At Dunedin university, all fourth and fifth-year medical students had been requisitioned to help in various districts. Local shops were running out of oranges and lemons.
The Government announced: ‘‘A warrant has been issued to all police officers and persons acting under their direction to seize and take possession on behalf of His Majesty all oranges and lemons within the city of Wellington and adjoining boroughs. If a dealer in fruit refuses to sell to any person at or under the maximum price, such person is requested to communicate with police so immediate steps may be taken against the offender . . . Any dealer trying to hold back fruit for better prices will have his fruit immediately requisitioned under the warrant.’’
It was said one Wellington fruiterer was offered four shillings for a single lemon – but he’d already sold out.
In Palmerston North, the
Standard reported: ‘‘The other day a man went to a house where several fine lemon trees were in full fruit. He said he was buying lemons for the Red Cross and the lady offered to give them to him for nothing. ‘No’, he said, ‘I’ll give you sixpence a dozen’. So the lady almost stripped her trees and gave them to him. He paid her and went away. Later a neighbour who also had lemons said she was suspicious of that man, for he had bought hers at two shillings a dozen.

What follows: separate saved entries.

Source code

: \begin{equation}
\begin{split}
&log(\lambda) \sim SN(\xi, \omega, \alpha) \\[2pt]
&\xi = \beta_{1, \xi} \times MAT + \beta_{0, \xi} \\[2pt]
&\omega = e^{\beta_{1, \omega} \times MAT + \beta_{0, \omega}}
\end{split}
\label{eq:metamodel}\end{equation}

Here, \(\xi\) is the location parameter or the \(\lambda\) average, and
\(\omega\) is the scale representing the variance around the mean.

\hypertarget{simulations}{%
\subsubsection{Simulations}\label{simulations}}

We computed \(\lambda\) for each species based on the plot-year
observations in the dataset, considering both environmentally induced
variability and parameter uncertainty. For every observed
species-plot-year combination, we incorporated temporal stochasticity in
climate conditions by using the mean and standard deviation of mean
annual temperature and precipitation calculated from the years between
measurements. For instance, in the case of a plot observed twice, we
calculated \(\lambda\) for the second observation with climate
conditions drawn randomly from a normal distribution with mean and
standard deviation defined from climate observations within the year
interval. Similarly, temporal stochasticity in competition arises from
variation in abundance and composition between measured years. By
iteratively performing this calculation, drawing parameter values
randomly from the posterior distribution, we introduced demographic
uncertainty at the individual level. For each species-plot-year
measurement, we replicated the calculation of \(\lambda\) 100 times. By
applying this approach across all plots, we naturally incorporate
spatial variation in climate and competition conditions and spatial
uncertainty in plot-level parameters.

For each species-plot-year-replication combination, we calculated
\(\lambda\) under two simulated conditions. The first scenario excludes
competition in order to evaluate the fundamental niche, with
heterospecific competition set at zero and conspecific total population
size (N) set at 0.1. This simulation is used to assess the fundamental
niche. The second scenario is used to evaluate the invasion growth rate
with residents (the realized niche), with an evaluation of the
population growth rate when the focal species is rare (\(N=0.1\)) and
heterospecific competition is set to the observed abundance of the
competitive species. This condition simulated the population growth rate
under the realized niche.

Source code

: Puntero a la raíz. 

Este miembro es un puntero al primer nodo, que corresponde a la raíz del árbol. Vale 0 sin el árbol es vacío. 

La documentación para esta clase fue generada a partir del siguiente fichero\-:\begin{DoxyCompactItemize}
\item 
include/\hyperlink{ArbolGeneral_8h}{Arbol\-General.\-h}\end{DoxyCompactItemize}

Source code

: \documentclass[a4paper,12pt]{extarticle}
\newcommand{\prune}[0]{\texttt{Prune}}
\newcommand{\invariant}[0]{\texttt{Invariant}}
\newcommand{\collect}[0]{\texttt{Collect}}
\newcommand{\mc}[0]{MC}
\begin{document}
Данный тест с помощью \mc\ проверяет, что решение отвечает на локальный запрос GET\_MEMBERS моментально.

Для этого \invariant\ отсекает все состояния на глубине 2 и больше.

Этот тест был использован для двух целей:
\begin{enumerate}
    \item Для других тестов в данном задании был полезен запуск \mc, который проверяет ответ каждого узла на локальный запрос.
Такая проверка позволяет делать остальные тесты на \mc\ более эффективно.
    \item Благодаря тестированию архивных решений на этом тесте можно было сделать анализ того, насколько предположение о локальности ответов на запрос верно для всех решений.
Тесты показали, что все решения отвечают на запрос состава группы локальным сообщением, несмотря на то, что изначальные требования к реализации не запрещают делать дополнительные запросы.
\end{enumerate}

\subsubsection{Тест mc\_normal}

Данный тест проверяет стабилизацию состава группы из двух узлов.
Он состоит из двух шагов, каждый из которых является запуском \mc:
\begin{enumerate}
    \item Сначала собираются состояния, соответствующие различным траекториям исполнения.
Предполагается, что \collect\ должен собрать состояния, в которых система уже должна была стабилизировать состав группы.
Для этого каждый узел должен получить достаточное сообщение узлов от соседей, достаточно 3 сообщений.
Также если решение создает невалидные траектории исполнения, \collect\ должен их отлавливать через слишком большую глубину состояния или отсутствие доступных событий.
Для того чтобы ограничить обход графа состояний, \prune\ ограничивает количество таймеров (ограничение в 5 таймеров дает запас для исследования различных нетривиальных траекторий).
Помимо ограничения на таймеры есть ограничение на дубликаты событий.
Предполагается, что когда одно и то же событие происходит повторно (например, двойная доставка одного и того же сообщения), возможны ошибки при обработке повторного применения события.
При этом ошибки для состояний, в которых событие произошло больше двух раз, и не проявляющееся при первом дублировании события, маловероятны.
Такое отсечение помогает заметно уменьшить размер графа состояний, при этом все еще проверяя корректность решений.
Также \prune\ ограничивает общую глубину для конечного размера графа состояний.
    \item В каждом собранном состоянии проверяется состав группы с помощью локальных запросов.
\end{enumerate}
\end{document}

‘‘HD Robertson, the Red Cross secretary, says the Red Cross had not authorised anyone to buy or receive gifts of lemons.
‘‘The story is also told – with doubtful truth – of a little girl who went to a place and asked for lemons off the trees, for sick people. She offered a shilling and was given a couple of dozen. [Apparently] she sold them later to a fruit man.’’
The hospital’s matron of 11 years, Miss Mary Mclagan, was reported ‘‘somewhat indisposed, owing to the strain of the past week’’. There were 128 new cases at the hospital, although not all were classed as influenza.
Public responses to pleas for help were mixed. Some healthy families refused to help the sick, fearing infection. Others saw notes for help on doors or windows, made sufferers comfortable and alerted authorities.
By the time the pandemic finally faded away, it had killed 103 people in Palmerston North, and almost 9000 New Zealanders had died. Worldwide, more people perished from the flu than in the Great War. But as in the past, Palmerstonians had come through, battered but unbroken.